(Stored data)

______________________________

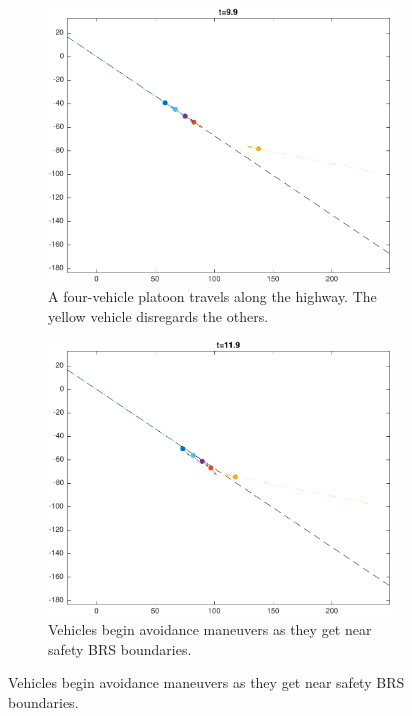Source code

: \begin{figure}[h!]
    \centering
    \begin{subfigure}[t]{0.9\columnwidth} \label{subfig:in_100}
        \includegraphics[width=\columnwidth]{in_100}
        \caption{A four-vehicle platoon travels along the highway. The yellow vehicle disregards the others.}
    \end{subfigure}
    \begin{subfigure}[t]{0.9\columnwidth} \label{subfig:in_120}
        \includegraphics[width=\columnwidth]{in_120}
        \caption{Vehicles begin avoidance maneuvers as they get near safety BRS boundaries.}
    \end{subfigure}


\end{figure}
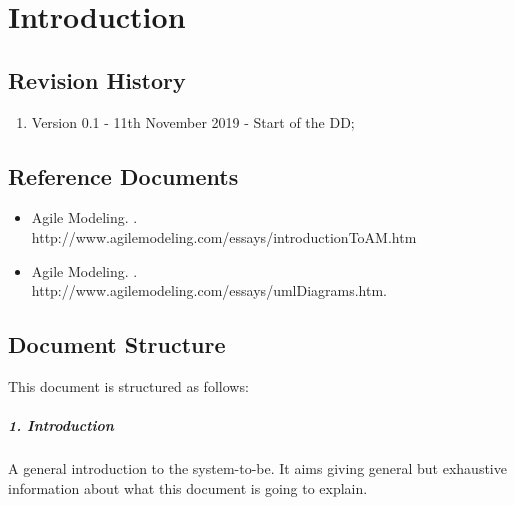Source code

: \documentclass[../DD.tex]{subfiles}
\begin{document}
\chapter{Introduction}
\thispagestyle{fancy}
		
		
		
		
		\section{Revision History}
		\begin{enumerate}
			\item Version 0.1 - 11th November 2019 - Start of the DD;
			
			
		\end{enumerate}
		\section{Reference Documents}
		\begin{itemize}
			\item Agile Modeling. . \\ http://www.agilemodeling.com/essays/introductionToAM.htm
			\item Agile Modeling. . \\ http://www.agilemodeling.com/essays/umlDiagrams.htm.
		\end{itemize}
		\section{Document Structure}
		This document is structured as follows:
		\paragraph{1. Introduction}
		A general introduction to the system-to-be. It aims giving general but exhaustive information about what this document is going to explain.
\end{document}
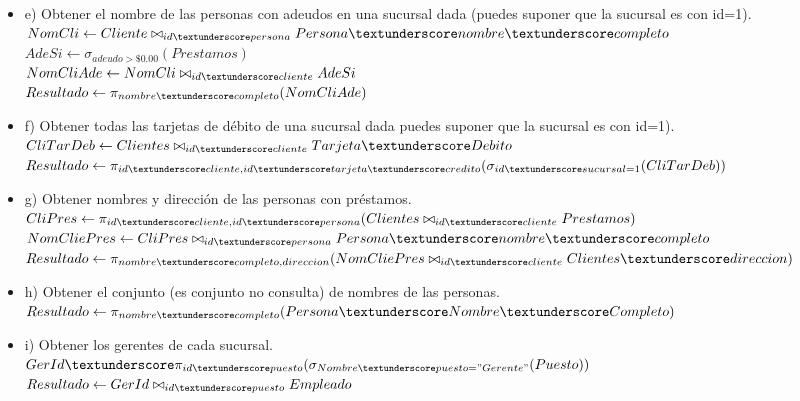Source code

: \documentclass{article}
\begin{document}
\begin{itemize}
\begin{itemize}
        \item e) Obtener el nombre de las personas con adeudos en una sucursal dada (puedes suponer que la sucursal es con id=1). \\
        $NomCli \leftarrow Cliente \bowtie_{id\textunderscore persona} Persona\textunderscore nombre\textunderscore completo$ \\
        $AdeSi \leftarrow \sigma_{adeudo > \$ 0.00} (Prestamos)$ \\
        $NomCliAde \leftarrow NomCli \bowtie_{id\textunderscore cliente} AdeSi$ \\
        $Resultado \leftarrow \pi_{nombre\textunderscore completo} (NomCliAde)$ \\

        \item f) Obtener todas las tarjetas de débito de una sucursal dada puedes suponer que la sucursal es con id=1). \\
        $CliTarDeb \leftarrow Clientes \bowtie_{id\textunderscore cliente} Tarjeta\textunderscore Debito$ \\
        $Resultado \leftarrow \pi_{id\textunderscore cliente, id\textunderscore tarjeta\textunderscore credito} (\sigma_{id\textunderscore sucursal = 1} (CliTarDeb))$ \\

        \item g) Obtener nombres y dirección de las personas con préstamos. \\
        $CliPres \leftarrow \pi_{id\textunderscore cliente, id\textunderscore persona} (Clientes \bowtie_{id\textunderscore cliente} Prestamos)$ \\
        $NomCliePres \leftarrow CliPres \bowtie_{id\textunderscore persona} Persona\textunderscore nombre\textunderscore completo$ \\
        $Resultado \leftarrow \pi_{nombre\textunderscore completo, direccion} (NomCliePres \bowtie_{id\textunderscore cliente} Clientes\textunderscore direccion)$ \\

        \item h) Obtener el conjunto (es conjunto no consulta) de nombres de las personas. \\
        $Resultado \leftarrow \pi_{nombre\textunderscore completo} (Persona\textunderscore Nombre\textunderscore Completo)$ \\

        \item i) Obtener los gerentes de cada sucursal. \\
        $GerId \textunderscore \pi_{id\textunderscore puesto} (\sigma_{Nombre\textunderscore puesto = "Gerente"} (Puesto))$ \\
        $Resultado \leftarrow GerId \bowtie_{id\textunderscore puesto} Empleado$ \\


\end{itemize}
\end{itemize}
\end{document}
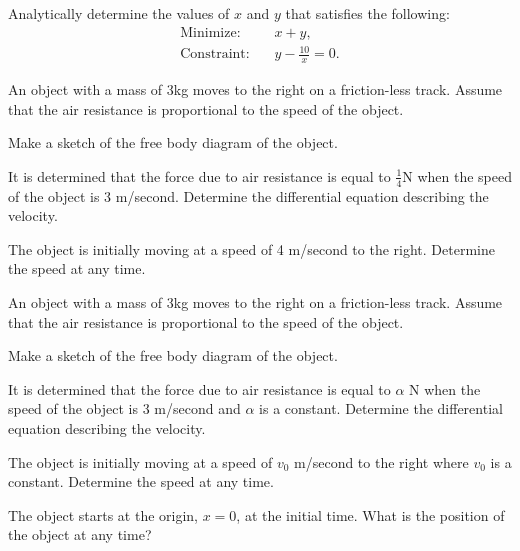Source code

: \begin{problem}
\item Analytically determine the values of $x$ and $y$ that satisfies
  the following:
    \begin{eqnarray*}
      \mathrm{Minimize:} && x+y, \\
      \mathrm{Constraint:} && y - \frac{10}{x}  =  0.
    \end{eqnarray*}
    \vfill

  \clearpage

\item An object with a mass of 3kg moves to the right on a
  friction-less track. Assume that the air resistance is proportional
  to the speed of the object.
  \begin{subproblem}
  \item Make a sketch of the free body diagram of the object.
    \vfill
  \item It is determined that the force due to air resistance is equal
    to $\frac{1}{4}$N when the speed of the object is 3
    m/second. Determine the differential equation describing the velocity.
    \vfill
  \item The object is initially moving at a speed of 4 m/second to the
    right. Determine the speed at any time.
    \vfill
    \vfill
  \end{subproblem}

  \clearpage

\item An object with a mass of 3kg moves to the right on a
  friction-less track. Assume that the air resistance is proportional
  to the speed of the object.
  \label{problem:generalAirResistance}
  \begin{subproblem}
  \item Make a sketch of the free body diagram of the object.

    \vfill

  \item It is determined that the force due to air resistance is equal
    to $\alpha$ N when the speed of the object is 3 m/second and
    $\alpha$ is a constant. Determine the differential equation
    describing the velocity.

    \vfill
    \vfill

    \clearpage

  \item The object is initially moving at a speed of $v_0$ m/second to
    the right where $v_0$ is a constant. Determine the speed at any
    time.

    \vfill

  \item The object starts at the origin, $x=0$, at the initial
    time. What is the position of the object at any time?

    \vfill

  \end{subproblem}

\end{problem}

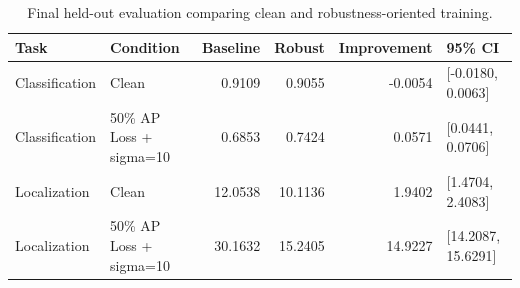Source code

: \begin{table}
\caption{Final held-out evaluation comparing clean and robustness-oriented training.}
\label{tab:final_statistics}
\begin{tabular}{llrrrl}
\toprule
Task & Condition & Baseline & Robust & Improvement & 95\% CI \\
\midrule
Classification & Clean & 0.9109 & 0.9055 & -0.0054 & [-0.0180, 0.0063] \\
Classification & 50\% AP Loss + sigma=10 & 0.6853 & 0.7424 & 0.0571 & [0.0441, 0.0706] \\
Localization & Clean & 12.0538 & 10.1136 & 1.9402 & [1.4704, 2.4083] \\
Localization & 50\% AP Loss + sigma=10 & 30.1632 & 15.2405 & 14.9227 & [14.2087, 15.6291] \\
\bottomrule
\end{tabular}
\end{table}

______________________________

What is being asked >> Leaving every picture aside, reproduce exactly the lines above from the one with "las personas. \\" up to and including the one with "and $y$ that satisfies", and no others.

Result >>
        \item h) Obtener el conjunto (es conjunto no consulta) de nombres de las personas. \\
        $Resultado \leftarrow \pi_{nombre\textunderscore completo} (Persona\textunderscore Nombre\textunderscore Completo)$ \\

        \item i) Obtener los gerentes de cada sucursal. \\
        $GerId \textunderscore \pi_{id\textunderscore puesto} (\sigma_{Nombre\textunderscore puesto = "Gerente"} (Puesto))$ \\
        $Resultado \leftarrow GerId \bowtie_{id\textunderscore puesto} Empleado$ \\


\end{itemize}
\end{itemize}
\end{document}
Source code

: \begin{problem}
\item Analytically determine the values of $x$ and $y$ that satisfies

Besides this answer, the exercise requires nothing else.